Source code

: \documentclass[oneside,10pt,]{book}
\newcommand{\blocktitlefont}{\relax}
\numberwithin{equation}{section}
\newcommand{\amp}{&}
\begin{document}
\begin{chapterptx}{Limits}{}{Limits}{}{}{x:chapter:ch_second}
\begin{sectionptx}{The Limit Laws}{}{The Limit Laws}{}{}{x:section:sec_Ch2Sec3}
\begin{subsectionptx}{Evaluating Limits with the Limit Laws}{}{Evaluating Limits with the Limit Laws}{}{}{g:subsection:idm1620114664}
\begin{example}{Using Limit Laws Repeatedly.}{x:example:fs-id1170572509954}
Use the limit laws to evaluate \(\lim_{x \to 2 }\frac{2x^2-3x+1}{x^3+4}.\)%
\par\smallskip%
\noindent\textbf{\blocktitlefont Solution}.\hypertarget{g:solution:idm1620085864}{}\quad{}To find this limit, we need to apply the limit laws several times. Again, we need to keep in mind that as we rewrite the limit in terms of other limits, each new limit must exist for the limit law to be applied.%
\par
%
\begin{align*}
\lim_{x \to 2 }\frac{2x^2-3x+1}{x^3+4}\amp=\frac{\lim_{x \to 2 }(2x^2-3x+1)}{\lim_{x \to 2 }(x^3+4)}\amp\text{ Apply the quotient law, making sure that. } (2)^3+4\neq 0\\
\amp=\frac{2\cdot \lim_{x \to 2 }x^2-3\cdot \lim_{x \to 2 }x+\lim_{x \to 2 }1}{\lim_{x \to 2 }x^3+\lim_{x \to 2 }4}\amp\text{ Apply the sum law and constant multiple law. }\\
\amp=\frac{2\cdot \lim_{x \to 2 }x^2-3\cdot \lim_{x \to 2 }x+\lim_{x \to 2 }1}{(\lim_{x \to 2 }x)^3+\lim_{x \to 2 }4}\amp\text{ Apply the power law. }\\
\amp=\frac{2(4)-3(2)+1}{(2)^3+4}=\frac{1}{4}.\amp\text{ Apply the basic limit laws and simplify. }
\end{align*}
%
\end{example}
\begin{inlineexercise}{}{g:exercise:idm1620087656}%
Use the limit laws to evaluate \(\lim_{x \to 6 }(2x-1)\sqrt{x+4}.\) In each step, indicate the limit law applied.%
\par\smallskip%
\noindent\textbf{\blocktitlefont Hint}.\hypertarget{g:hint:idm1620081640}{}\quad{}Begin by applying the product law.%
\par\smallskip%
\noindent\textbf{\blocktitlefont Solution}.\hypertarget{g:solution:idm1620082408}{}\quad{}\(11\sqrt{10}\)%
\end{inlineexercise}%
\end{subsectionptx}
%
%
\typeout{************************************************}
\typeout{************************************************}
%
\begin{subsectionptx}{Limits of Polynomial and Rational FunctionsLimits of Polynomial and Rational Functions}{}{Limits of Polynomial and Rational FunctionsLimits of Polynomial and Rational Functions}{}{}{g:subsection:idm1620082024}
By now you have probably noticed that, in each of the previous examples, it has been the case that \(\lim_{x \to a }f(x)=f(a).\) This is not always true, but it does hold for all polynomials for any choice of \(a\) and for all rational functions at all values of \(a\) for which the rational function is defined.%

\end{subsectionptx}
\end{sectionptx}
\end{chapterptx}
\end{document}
..............................
** Task requirements **
Keep only the lines of the listing that contain the word "evaluate", and copy them.

** Output for this exercise **
Use the limit laws to evaluate \(\lim_{x \to 2 }\frac{2x^2-3x+1}{x^3+4}.\)%
Use the limit laws to evaluate \(\lim_{x \to 6 }(2x-1)\sqrt{x+4}.\) In each step, indicate the limit law applied.%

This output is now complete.